I need to preserve transparency between command name, and its value.
So as to avoid having to translate an 8-bit number received in serial into any type.
I'd like to use Enumerations to deal with them in my code.
Only a enumeration corresponds to a on this platform a 16 bit integer.
The platform is AVR ATmega169V microcontroller, on the Butterfly demo board.
It is a 8bit system with some limited support for 16bit operations.
It is not a fast system and has about 1KB of RAM.
It doesn't have any luxuries like file I/O, or an operating systems.
So any suggestions as to what type I should be using to store 8-bit commands?
There has got to be something better than a massive header of #defines.
gcc's -fshort-enums might be useful:
Allocate to an "enum" type only as
many bytes as it needs for the
declared range of possible values.
Specifically, the "enum" type will be
equivalent to
the smallest integer type which has enough room.
In fact, here's a page with a lot of relevant information. I hope you come across many GCC switches you never knew existed. ;)
You are trying to solve a problem that does not exist.
Your question is tagged C. In C language enum types in value context are fully compatible with integral types and behave just like other integral types. When used in expressions, they are subjected to exactly the same integral promotions as other integral types. Once you take that into account, you should realize that if you want to store values described by enumeration constants in a 8-bit integral type, all you have to do is to choose a suitable generic 8-bit integral type (say int8_t) and use it instead of enum type. You'll lose absolutely nothing by storing your enum constant values in an object of type int8_t (as opposed to an object explicitly declared with enum type).

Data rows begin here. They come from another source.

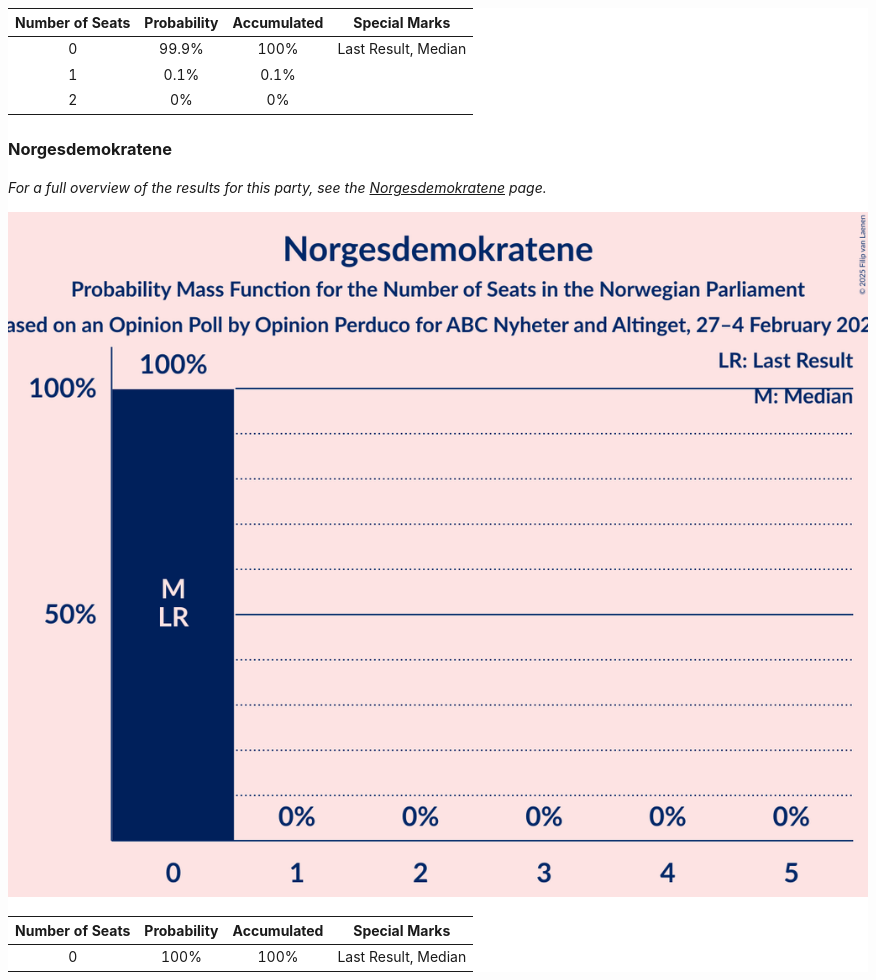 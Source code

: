| Number of Seats | Probability | Accumulated | Special Marks |
|:---------------:|:-----------:|:-----------:|:-------------:|
| 0 | 99.9% | 100% | Last Result, Median |
| 1 | 0.1% | 0.1% |  |
| 2 | 0% | 0% |  |

### Norgesdemokratene

*For a full overview of the results for this party, see the [Norgesdemokratene](party-norgesdemokratene.html) page.*

![Graph with seats probability mass function not yet produced](2024-02-04-OpinionPerduco-seats-pmf-norgesdemokratene.png "Seats Probability Mass Function")

| Number of Seats | Probability | Accumulated | Special Marks |
|:---------------:|:-----------:|:-----------:|:-------------:|
| 0 | 100% | 100% | Last Result, Median |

The issue you describe would exist in C++, where enum types are separated much farther from other integral types. In C++ using an integral type in place of enum type for the purpose of saving memory is more difficult (although possible). But not in C, where it requires no additional effort whatsoever.
I don't see why an enum wouldn't work. Comparisons to, and assignments from, an enum should all work fine with the default widening. Just be careful that your 8 bit values are signed correctly (I would think you would want unsigned extension).

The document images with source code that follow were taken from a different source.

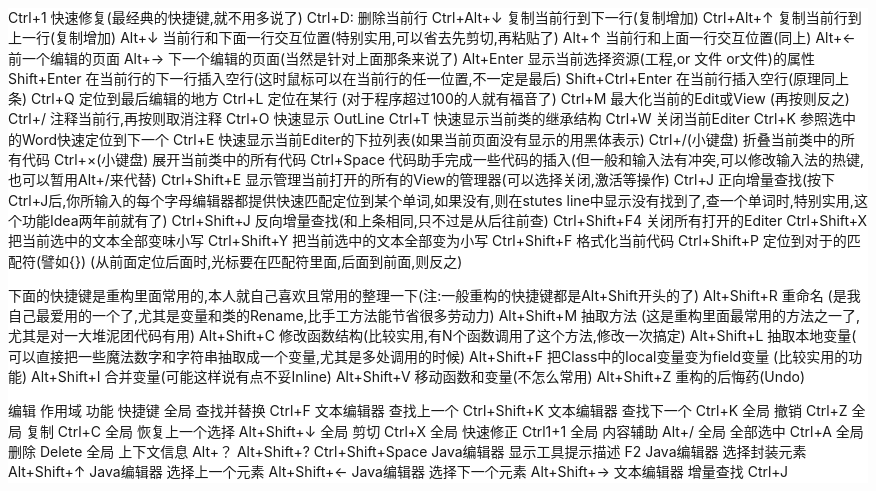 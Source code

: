 Ctrl+1 快速修复(最经典的快捷键,就不用多说了)
Ctrl+D: 删除当前行 
Ctrl+Alt+↓ 复制当前行到下一行(复制增加)
Ctrl+Alt+↑ 复制当前行到上一行(复制增加)
Alt+↓ 当前行和下面一行交互位置(特别实用,可以省去先剪切,再粘贴了)
Alt+↑ 当前行和上面一行交互位置(同上)
Alt+← 前一个编辑的页面
Alt+→ 下一个编辑的页面(当然是针对上面那条来说了)
Alt+Enter 显示当前选择资源(工程,or 文件 or文件)的属性
Shift+Enter 在当前行的下一行插入空行(这时鼠标可以在当前行的任一位置,不一定是最后)
Shift+Ctrl+Enter 在当前行插入空行(原理同上条)
Ctrl+Q 定位到最后编辑的地方
Ctrl+L 定位在某行 (对于程序超过100的人就有福音了)
Ctrl+M 最大化当前的Edit或View (再按则反之)
Ctrl+/ 注释当前行,再按则取消注释
Ctrl+O 快速显示 OutLine
Ctrl+T 快速显示当前类的继承结构
Ctrl+W 关闭当前Editer
Ctrl+K 参照选中的Word快速定位到下一个
Ctrl+E 快速显示当前Editer的下拉列表(如果当前页面没有显示的用黑体表示)
Ctrl+/(小键盘) 折叠当前类中的所有代码
Ctrl+×(小键盘) 展开当前类中的所有代码
Ctrl+Space 代码助手完成一些代码的插入(但一般和输入法有冲突,可以修改输入法的热键,也可以暂用Alt+/来代替)
Ctrl+Shift+E 显示管理当前打开的所有的View的管理器(可以选择关闭,激活等操作)
Ctrl+J 正向增量查找(按下Ctrl+J后,你所输入的每个字母编辑器都提供快速匹配定位到某个单词,如果没有,则在stutes line中显示没有找到了,查一个单词时,特别实用,这个功能Idea两年前就有了)
Ctrl+Shift+J 反向增量查找(和上条相同,只不过是从后往前查)
Ctrl+Shift+F4 关闭所有打开的Editer
Ctrl+Shift+X 把当前选中的文本全部变味小写
Ctrl+Shift+Y 把当前选中的文本全部变为小写
Ctrl+Shift+F 格式化当前代码
Ctrl+Shift+P 定位到对于的匹配符(譬如{}) (从前面定位后面时,光标要在匹配符里面,后面到前面,则反之)

下面的快捷键是重构里面常用的,本人就自己喜欢且常用的整理一下(注:一般重构的快捷键都是Alt+Shift开头的了)
Alt+Shift+R 重命名 (是我自己最爱用的一个了,尤其是变量和类的Rename,比手工方法能节省很多劳动力)
Alt+Shift+M 抽取方法 (这是重构里面最常用的方法之一了,尤其是对一大堆泥团代码有用)
Alt+Shift+C 修改函数结构(比较实用,有N个函数调用了这个方法,修改一次搞定)
Alt+Shift+L 抽取本地变量( 可以直接把一些魔法数字和字符串抽取成一个变量,尤其是多处调用的时候)
Alt+Shift+F 把Class中的local变量变为field变量 (比较实用的功能)
Alt+Shift+I 合并变量(可能这样说有点不妥Inline)
Alt+Shift+V 移动函数和变量(不怎么常用)
Alt+Shift+Z 重构的后悔药(Undo)

编辑
作用域 功能 快捷键 
全局 查找并替换 Ctrl+F 
文本编辑器 查找上一个 Ctrl+Shift+K 
文本编辑器 查找下一个 Ctrl+K 
全局 撤销 Ctrl+Z 
全局 复制 Ctrl+C 
全局 恢复上一个选择 Alt+Shift+↓ 
全局 剪切 Ctrl+X 
全局 快速修正 Ctrl1+1 
全局 内容辅助 Alt+/ 
全局 全部选中 Ctrl+A 
全局 删除 Delete 
全局 上下文信息 Alt+？
Alt+Shift+?
Ctrl+Shift+Space 
Java编辑器 显示工具提示描述 F2 
Java编辑器 选择封装元素 Alt+Shift+↑ 
Java编辑器 选择上一个元素 Alt+Shift+← 
Java编辑器 选择下一个元素 Alt+Shift+→ 
文本编辑器 增量查找 Ctrl+J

You will get 16-bit comparisons this way, I hope that won't be a performance problem (it shouldn't be, especially if your processor is 16-bit as it sounds like it is).
Microsoft's C compiler allows you to do something like this, but it's an extension (it's standard in C++0x):
enum Foo : unsigned char {
blah = 0,
blargh = 1
};
Since you tagged GCC, I'm not entirely sure if the same thing is possible, but GCC might have an extension in gnu99 mode or something for it. Give it a whirl.

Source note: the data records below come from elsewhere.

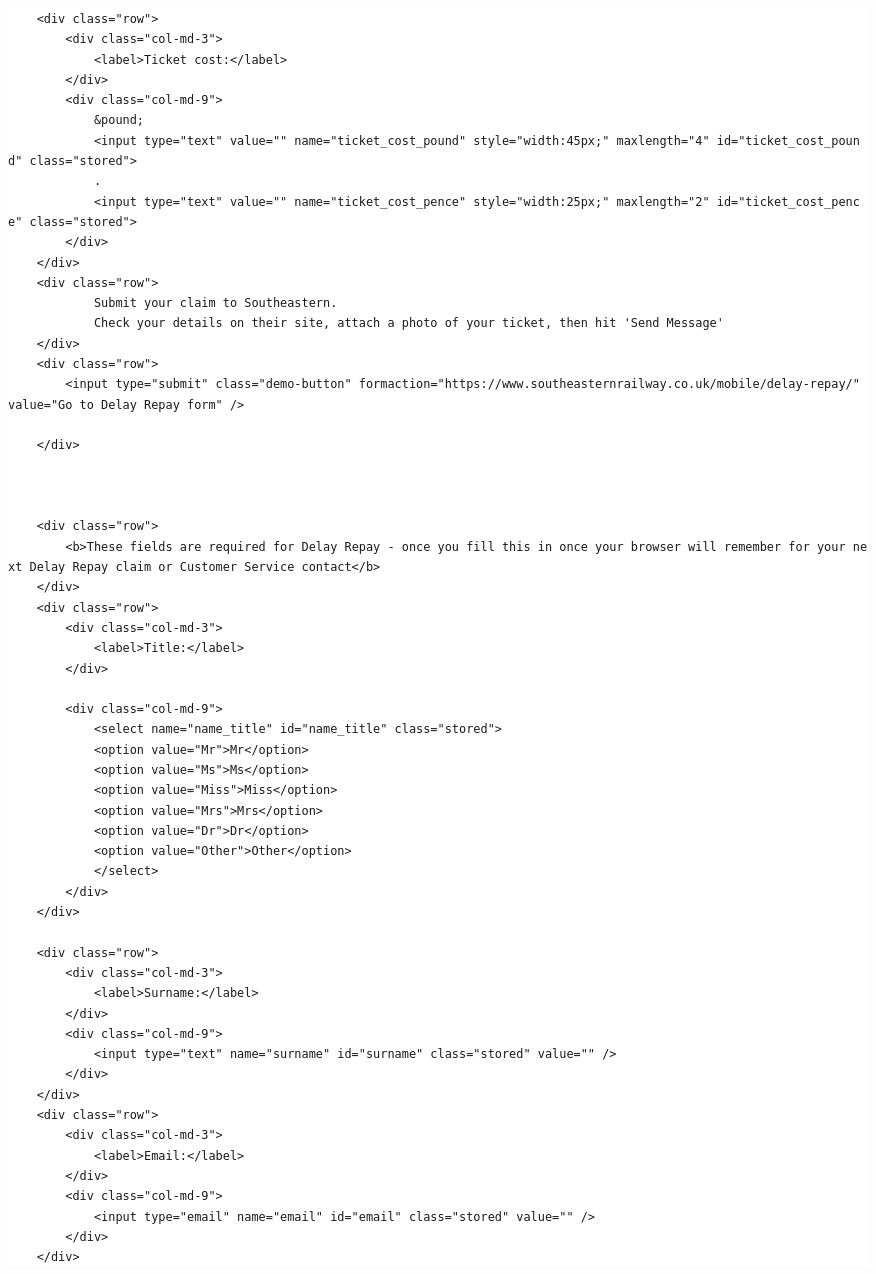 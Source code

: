     	<div class="row">
       		<div class="col-md-3">
    			<label>Ticket cost:</label>
    		</div>
        	<div class="col-md-9">			
                &pound;
                <input type="text" value="" name="ticket_cost_pound" style="width:45px;" maxlength="4" id="ticket_cost_pound" class="stored">
                .
                <input type="text" value="" name="ticket_cost_pence" style="width:25px;" maxlength="2" id="ticket_cost_pence" class="stored">
            </div>
		</div>
		<div class="row">
				Submit your claim to Southeastern. 
       			Check your details on their site, attach a photo of your ticket, then hit 'Send Message'
       	</div>
    	<div class="row">	
    		<input type="submit" class="demo-button" formaction="https://www.southeasternrailway.co.uk/mobile/delay-repay/" value="Go to Delay Repay form" />

    	</div>

 
  	
    	<div class="row">
    		<b>These fields are required for Delay Repay - once you fill this in once your browser will remember for your next Delay Repay claim or Customer Service contact</b>
    	</div>
    	<div class="row">
       		<div class="col-md-3">
    			<label>Title:</label>
         	</div>
         	
        	<div class="col-md-9">
        		<select name="name_title" id="name_title" class="stored">
        		<option value="Mr">Mr</option>
        		<option value="Ms">Ms</option>
        		<option value="Miss">Miss</option>
        		<option value="Mrs">Mrs</option>
        		<option value="Dr">Dr</option>
        		<option value="Other">Other</option>
        		</select>
    		</div>
    	</div>

    	<div class="row">
       		<div class="col-md-3">
    			<label>Surname:</label>
         	</div>
        	<div class="col-md-9">
    			<input type="text" name="surname" id="surname" class="stored" value="" />
    		</div>
    	</div>
    	<div class="row">
       		<div class="col-md-3">
    			<label>Email:</label>
    		</div>
        	<div class="col-md-9">	
    			<input type="email" name="email" id="email" class="stored" value="" />
			</div>
    	</div>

I'd recommend to stay on enum in any case for the following reasons:
This solution allows you to map command values directly to what your serial protocol expects.
If you really use 16-bit architecture there is not so big number of advantages to move to 8 bits type. Think about aspects other then 1 memory byte saved.
At some compilers I used actual enum size used minimal number of bits (enums that could be fit in byte used only byte, then 16 bit then 32).
First you should not care about real type width. Only if you really need effective way of storage you should use compiler flags such as -fshort-enums on GNU compiler but I don't recommend them unless you really need them.
As last option you can define 'enum' as presentation data for the commands and use conversion to byte with 2 simple operations to store / restore command value to/from memory (and encapsulate this in one place). What about this? These are very simple operations so you can even inline them (but this allows you to really use only 1 byte for storage and from other side to perform operations using most usable enum defined as you like.
Answer which is relevant for ARC compiler
(Quoted from DesignWare MetaWare C/C++ Programmer’s Guide for ARC; section 11.2.9.2)
Size of Enumerations The size of an enum type depends on the status of toggle *Long_enums*.
■ If toggle *Long_enums* is off, the enum type maps to the smallest of one, two, or four bytes, such that all values can be represented.
■ If toggle *Long_enums* is on, an enum maps to
four bytes (matching the AT&T Portable C Compiler convention).